== Segment start ==

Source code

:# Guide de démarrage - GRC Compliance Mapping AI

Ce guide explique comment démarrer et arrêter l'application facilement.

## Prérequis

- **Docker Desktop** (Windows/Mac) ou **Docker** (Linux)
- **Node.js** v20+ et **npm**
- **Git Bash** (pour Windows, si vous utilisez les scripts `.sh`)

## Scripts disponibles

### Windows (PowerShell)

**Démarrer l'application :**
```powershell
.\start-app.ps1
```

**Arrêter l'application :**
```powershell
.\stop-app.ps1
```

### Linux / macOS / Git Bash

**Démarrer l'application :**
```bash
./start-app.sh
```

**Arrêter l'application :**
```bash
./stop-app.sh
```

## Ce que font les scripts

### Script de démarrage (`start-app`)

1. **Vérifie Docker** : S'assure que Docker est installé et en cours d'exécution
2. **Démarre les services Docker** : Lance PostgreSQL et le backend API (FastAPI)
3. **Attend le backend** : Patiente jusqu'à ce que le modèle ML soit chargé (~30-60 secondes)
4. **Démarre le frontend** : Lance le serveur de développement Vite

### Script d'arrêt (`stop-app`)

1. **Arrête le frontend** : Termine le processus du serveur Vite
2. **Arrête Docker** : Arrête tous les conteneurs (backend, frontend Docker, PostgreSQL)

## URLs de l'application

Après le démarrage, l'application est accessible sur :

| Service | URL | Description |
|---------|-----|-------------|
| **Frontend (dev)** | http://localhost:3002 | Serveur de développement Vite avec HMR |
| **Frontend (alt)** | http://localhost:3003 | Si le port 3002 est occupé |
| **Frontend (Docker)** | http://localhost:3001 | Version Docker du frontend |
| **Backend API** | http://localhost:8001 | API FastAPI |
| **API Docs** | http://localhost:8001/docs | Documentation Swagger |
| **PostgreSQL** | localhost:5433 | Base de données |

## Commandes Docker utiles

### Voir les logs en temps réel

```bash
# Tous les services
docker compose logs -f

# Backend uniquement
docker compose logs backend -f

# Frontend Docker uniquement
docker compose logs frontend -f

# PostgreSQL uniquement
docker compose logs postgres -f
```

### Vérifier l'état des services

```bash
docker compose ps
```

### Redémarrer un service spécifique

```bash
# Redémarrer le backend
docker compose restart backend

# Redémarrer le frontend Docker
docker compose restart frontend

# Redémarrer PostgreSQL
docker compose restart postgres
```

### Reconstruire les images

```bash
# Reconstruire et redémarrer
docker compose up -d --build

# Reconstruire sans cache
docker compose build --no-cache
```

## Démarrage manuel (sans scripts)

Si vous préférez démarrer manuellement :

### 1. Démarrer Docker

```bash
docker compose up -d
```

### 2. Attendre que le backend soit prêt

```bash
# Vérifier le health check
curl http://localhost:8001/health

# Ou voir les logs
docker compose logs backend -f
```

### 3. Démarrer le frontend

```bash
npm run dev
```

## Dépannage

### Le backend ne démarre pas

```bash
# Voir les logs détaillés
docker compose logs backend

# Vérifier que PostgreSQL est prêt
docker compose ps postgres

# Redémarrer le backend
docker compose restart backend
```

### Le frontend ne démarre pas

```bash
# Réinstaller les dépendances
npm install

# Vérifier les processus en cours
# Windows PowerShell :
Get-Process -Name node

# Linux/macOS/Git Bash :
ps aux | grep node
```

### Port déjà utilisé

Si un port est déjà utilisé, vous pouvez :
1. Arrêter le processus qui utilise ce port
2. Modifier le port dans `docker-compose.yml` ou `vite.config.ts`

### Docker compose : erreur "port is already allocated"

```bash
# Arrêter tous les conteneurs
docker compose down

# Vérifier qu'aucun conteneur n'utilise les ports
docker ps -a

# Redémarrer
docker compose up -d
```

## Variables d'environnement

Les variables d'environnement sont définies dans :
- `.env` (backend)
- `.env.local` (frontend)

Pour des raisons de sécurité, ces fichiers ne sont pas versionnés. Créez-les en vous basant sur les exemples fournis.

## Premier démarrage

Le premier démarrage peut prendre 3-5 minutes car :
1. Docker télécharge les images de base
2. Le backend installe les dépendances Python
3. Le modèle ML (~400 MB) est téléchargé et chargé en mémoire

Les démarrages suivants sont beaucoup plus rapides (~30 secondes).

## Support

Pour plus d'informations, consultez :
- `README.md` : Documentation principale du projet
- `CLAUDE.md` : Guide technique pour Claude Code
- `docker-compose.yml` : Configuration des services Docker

== Segment end ==

- Exercise aim -
Beginning from the line that contains "Pour des raisons", give each line again exactly, through the final line of the records.

- Solution for this problem -
Pour des raisons de sécurité, ces fichiers ne sont pas versionnés. Créez-les en vous basant sur les exemples fournis.

## Premier démarrage

Le premier démarrage peut prendre 3-5 minutes car :
1. Docker télécharge les images de base
2. Le backend installe les dépendances Python
3. Le modèle ML (~400 MB) est téléchargé et chargé en mémoire

Les démarrages suivants sont beaucoup plus rapides (~30 secondes).

## Support

Pour plus d'informations, consultez :
- `README.md` : Documentation principale du projet
- `CLAUDE.md` : Guide technique pour Claude Code
- `docker-compose.yml` : Configuration des services Docker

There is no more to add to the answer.